Stephanie Bond - Friday, 10/16/98, 5:37:17am (#5248)
Dear Peter,
You have sympathy here. Read back through the messages on this board
and see that NATO statements aren't going to be friendly to Slobo, who
stands between us and and pipeline. Oil is the real king of this world,
and the media go along. (Haven't you noticed that in the American media
Slobo and Saddam and Adolf could be interchangeable images?) So what, truth?
There's OIL at stake! Don't you want to fill up cheap and head for the
lake this weekend?
Stephanie Bond - Friday, 10/16/98, 6:20:43am (#5256)
Dear Mr. Cvetic, Yes, I am well aware of The Hague and their
fine work. I hope they will someday bring to justice all persons guilty
of genocide, of whatever national background. I am also well aware that
they they have attempted (with and through me at times) to indict Croat
war criminals who were never brought to justice. In my opinion, the Croatas
of "Herceg-Bosna" are greater enemies of the Bosnian Muslims, and wish
their extermination to a greater degree than the the Sérvios. Time
will tell. Did you read last week's UNHCR reports about the killings of
Bosnian Muslim returnees in "Herzeg-Bosna"? Did you read how the Croatas
threw grenades into the homes of returning Muslims? It's all in official
UNHCR reports. Just read them. And ask why you don't see it in the US press.
Then talk to me.
Stephanie Bond - Friday, 10/16/98, 6:30:55am (#5257)
(Sigh) I am becoming so weary of this board. Every new person who
enters attacks those who have been discussing for some time. Often, those
people who have been discussing for some time began as adversaries. What
if all of us on this board CHALLENGED each other legitimately? That is
good and healthy for arriving at the truth. What if we all took each other
in good faith but asked for primary resources, like UNHCR figures and the
like? Now that might be productive for arriving at the truth. What do you
say let's try it instead of being each others' enemies?
Stephanie Bond - Friday, 10/16/98, 6:44:30am (#5258)
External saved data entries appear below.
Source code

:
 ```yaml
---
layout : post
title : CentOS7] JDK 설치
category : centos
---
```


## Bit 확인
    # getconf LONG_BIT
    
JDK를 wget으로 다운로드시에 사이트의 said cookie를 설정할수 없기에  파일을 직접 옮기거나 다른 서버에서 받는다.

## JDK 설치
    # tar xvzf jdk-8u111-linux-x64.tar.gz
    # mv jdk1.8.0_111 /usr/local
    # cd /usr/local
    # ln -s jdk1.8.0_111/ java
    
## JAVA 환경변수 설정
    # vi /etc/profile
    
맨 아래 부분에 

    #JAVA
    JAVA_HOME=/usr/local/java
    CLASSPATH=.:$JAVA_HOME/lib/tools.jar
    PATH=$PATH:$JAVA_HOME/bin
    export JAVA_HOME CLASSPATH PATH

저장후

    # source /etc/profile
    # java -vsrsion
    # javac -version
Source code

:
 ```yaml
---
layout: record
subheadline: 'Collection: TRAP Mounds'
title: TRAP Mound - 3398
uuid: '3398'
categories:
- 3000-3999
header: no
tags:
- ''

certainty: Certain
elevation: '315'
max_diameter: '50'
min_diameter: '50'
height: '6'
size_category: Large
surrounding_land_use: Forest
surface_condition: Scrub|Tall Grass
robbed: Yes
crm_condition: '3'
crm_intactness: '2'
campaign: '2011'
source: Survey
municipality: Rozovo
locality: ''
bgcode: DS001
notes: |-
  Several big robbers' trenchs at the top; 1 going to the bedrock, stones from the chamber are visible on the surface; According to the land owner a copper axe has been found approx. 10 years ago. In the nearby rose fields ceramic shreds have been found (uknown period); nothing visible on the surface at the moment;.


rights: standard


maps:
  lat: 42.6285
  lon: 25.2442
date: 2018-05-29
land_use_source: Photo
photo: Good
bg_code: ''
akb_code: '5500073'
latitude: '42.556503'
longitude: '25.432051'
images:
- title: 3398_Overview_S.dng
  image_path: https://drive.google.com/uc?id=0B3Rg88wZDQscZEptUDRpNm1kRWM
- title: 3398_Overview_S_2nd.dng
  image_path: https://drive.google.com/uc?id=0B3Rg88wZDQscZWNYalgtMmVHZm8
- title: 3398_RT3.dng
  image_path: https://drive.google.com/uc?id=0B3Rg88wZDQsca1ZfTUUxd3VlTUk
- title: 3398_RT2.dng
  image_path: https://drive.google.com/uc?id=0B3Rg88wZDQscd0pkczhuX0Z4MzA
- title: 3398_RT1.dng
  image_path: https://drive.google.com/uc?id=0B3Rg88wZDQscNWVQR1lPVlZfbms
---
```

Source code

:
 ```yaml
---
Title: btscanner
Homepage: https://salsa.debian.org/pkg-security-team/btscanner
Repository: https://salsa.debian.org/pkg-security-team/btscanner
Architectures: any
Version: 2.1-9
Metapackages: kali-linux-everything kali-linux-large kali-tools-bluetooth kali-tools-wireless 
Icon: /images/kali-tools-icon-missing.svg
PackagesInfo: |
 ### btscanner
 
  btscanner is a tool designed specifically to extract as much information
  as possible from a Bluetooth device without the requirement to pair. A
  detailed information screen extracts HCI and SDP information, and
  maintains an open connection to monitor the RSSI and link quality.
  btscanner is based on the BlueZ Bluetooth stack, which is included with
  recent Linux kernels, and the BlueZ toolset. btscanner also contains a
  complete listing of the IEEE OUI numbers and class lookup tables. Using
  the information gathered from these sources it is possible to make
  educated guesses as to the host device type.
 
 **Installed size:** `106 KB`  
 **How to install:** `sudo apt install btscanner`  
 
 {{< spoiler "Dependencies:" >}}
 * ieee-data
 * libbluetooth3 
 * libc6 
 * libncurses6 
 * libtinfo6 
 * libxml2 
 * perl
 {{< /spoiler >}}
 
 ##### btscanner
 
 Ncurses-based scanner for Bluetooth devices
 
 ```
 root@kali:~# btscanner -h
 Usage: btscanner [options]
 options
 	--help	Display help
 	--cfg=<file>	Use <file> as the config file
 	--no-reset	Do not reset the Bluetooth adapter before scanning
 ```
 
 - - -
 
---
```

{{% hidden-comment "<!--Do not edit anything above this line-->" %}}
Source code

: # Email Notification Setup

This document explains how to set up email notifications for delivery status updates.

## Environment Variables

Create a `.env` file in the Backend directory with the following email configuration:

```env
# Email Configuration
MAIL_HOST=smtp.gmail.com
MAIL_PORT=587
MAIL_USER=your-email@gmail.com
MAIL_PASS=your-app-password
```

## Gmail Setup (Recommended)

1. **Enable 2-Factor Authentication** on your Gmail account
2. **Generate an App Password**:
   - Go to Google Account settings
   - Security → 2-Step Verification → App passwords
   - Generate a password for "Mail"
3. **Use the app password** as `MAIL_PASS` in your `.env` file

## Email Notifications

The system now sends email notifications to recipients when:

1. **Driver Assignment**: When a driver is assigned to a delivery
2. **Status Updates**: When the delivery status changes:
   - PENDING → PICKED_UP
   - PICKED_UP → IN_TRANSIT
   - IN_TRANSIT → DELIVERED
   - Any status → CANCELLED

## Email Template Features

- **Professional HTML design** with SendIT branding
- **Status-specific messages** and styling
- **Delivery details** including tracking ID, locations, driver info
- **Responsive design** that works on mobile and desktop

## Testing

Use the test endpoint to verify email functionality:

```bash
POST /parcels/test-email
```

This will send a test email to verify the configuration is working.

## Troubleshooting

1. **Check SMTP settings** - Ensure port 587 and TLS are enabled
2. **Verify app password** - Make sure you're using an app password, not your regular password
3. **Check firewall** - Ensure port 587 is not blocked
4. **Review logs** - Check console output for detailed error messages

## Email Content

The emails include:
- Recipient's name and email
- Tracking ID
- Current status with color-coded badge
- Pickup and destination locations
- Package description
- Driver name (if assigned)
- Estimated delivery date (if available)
Gee, such a long silence. I guess it's no fun to give up being enemies,
so I will go to bed and pray that the peaceful people and the refugees
who have no internet access will make more intelligent decisions than the
priveledged group of us who do. Good night and may the peace which passes
all understanding touch you all. (To my Muslim friends: this quote is from
the Old Testament as well as the New, and I am sure anyone who is a true
believer will understand what I mean. In any case, even to the Unbelievers,
Peace is not a bad thing.) Good night and God's Peace to all. Zivoli!